→ **Prompt**
From the entries provided below, copy each line that contains the word "userId".

(Records supplied Opens)

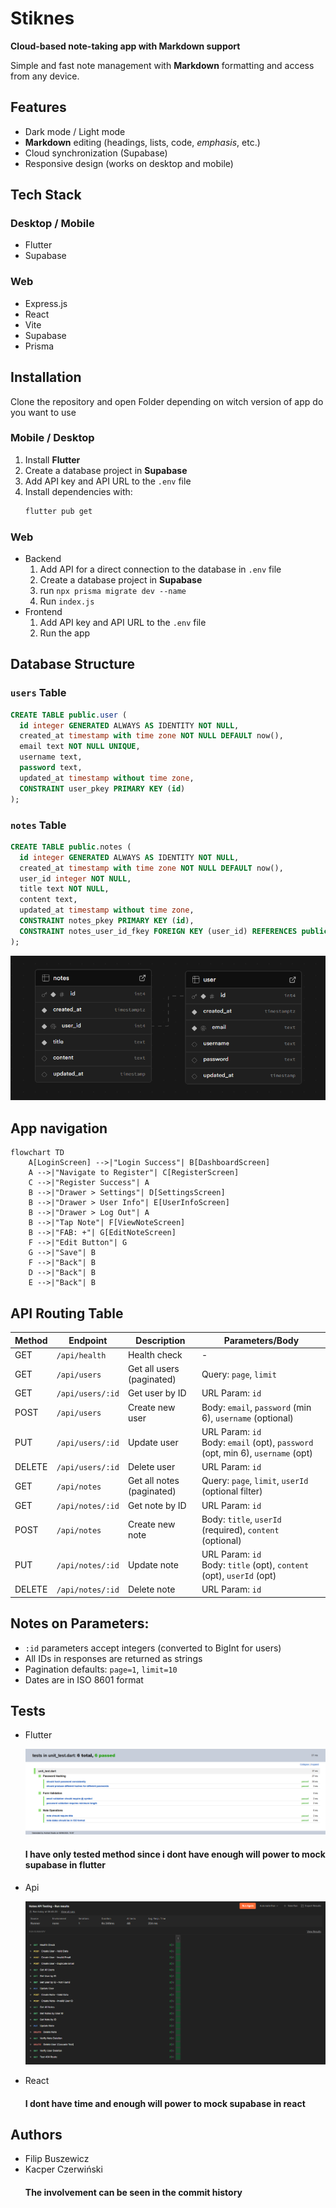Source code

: # Stiknes  

**Cloud-based note-taking app with Markdown support**  

Simple and fast note management with **Markdown** formatting and access from any device.  

## Features  
- Dark mode / Light mode  
- **Markdown** editing (headings, lists, code, *emphasis*, etc.)  
- Cloud synchronization (Supabase)  
- Responsive design (works on desktop and mobile)  

## Tech Stack  

### Desktop / Mobile  
- Flutter  
- Supabase  

### Web  
- Express.js 
- React
- Vite
- Supabase
- Prisma

## Installation  

Clone the repository and open Folder depending on witch version of app do you want to use

### Mobile / Desktop  
1. Install **Flutter**  
2. Create a database project in **Supabase**  
3. Add API key and API URL to the `.env` file  
4. Install dependencies with:  
   ```sh
   flutter pub get
   ```  
### Web
- Backend
  1. Add API for a direct connection to the database in `.env` file
  2. Create a database project in **Supabase**
  3. run `npx prisma migrate dev --name`
  4. Run `index.js`
- Frontend
  1. Add API key and API URL to the `.env` file
  2. Run the app

## Database Structure  

### `users` Table
```sql
CREATE TABLE public.user (
  id integer GENERATED ALWAYS AS IDENTITY NOT NULL,
  created_at timestamp with time zone NOT NULL DEFAULT now(),
  email text NOT NULL UNIQUE,
  username text,
  password text,
  updated_at timestamp without time zone,
  CONSTRAINT user_pkey PRIMARY KEY (id)
);
```

### `notes` Table
```sql
CREATE TABLE public.notes (
  id integer GENERATED ALWAYS AS IDENTITY NOT NULL,
  created_at timestamp with time zone NOT NULL DEFAULT now(),
  user_id integer NOT NULL,
  title text NOT NULL,
  content text,
  updated_at timestamp without time zone,
  CONSTRAINT notes_pkey PRIMARY KEY (id),
  CONSTRAINT notes_user_id_fkey FOREIGN KEY (user_id) REFERENCES public.user(id)
);
```
![DB schema](https://github.com/Buszewicz/Stiknes/blob/main/DB.png)

## App navigation

```mermaid
flowchart TD
    A[LoginScreen] -->|"Login Success"| B[DashboardScreen]
    A -->|"Navigate to Register"| C[RegisterScreen]
    C -->|"Register Success"| A
    B -->|"Drawer > Settings"| D[SettingsScreen]
    B -->|"Drawer > User Info"| E[UserInfoScreen]
    B -->|"Drawer > Log Out"| A
    B -->|"Tap Note"| F[ViewNoteScreen]
    B -->|"FAB: +"| G[EditNoteScreen]
    F -->|"Edit Button"| G
    G -->|"Save"| B
    F -->|"Back"| B
    D -->|"Back"| B
    E -->|"Back"| B
```

## API Routing Table

| Method | Endpoint                | Description                          | Parameters/Body                                                                 |
|--------|-------------------------|--------------------------------------|---------------------------------------------------------------------------------|
| GET    | `/api/health`           | Health check                         | -                                                                               |
| GET    | `/api/users`            | Get all users (paginated)            | Query: `page`, `limit`                                                          |
| GET    | `/api/users/:id`        | Get user by ID                       | URL Param: `id`                                                                 |
| POST   | `/api/users`            | Create new user                      | Body: `email`, `password` (min 6), `username` (optional)                        |
| PUT    | `/api/users/:id`        | Update user                          | URL Param: `id`<br>Body: `email` (opt), `password` (opt, min 6), `username` (opt) |
| DELETE | `/api/users/:id`        | Delete user                          | URL Param: `id`                                                                 |
| GET    | `/api/notes`            | Get all notes (paginated)            | Query: `page`, `limit`, `userId` (optional filter)                              |
| GET    | `/api/notes/:id`        | Get note by ID                       | URL Param: `id`                                                                 |
| POST   | `/api/notes`            | Create new note                      | Body: `title`, `userId` (required), `content` (optional)                        |
| PUT    | `/api/notes/:id`        | Update note                          | URL Param: `id`<br>Body: `title` (opt), `content` (opt), `userId` (opt)          |
| DELETE | `/api/notes/:id`        | Delete note                          | URL Param: `id`                                                                 |

## Notes on Parameters:
- `:id` parameters accept integers (converted to BigInt for users)
- All IDs in responses are returned as strings
- Pagination defaults: `page=1`, `limit=10`
- Dates are in ISO 8601 format

## Tests
- Flutter
  
   ![Flutter_Tests](https://github.com/Buszewicz/Stiknes/blob/main/Flutter_test.png)
   #### I have only tested method since i dont have enough will power to mock supabase in flutter
- Api
  
   ![API_Tests](https://github.com/Buszewicz/Stiknes/blob/main/API.png)
- React
   #### I dont have time and enough will power to mock supabase in react
  
## Authors  
- Filip Buszewicz  
- Kacper Czerwiński
  #### The involvement can be seen in the commit history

(Records supplied Closes)

→ **Answer for the task**
| GET    | `/api/notes`            | Get all notes (paginated)            | Query: `page`, `limit`, `userId` (optional filter)                              |
| POST   | `/api/notes`            | Create new note                      | Body: `title`, `userId` (required), `content` (optional)                        |
| PUT    | `/api/notes/:id`        | Update note                          | URL Param: `id`<br>Body: `title` (opt), `content` (opt), `userId` (opt)          |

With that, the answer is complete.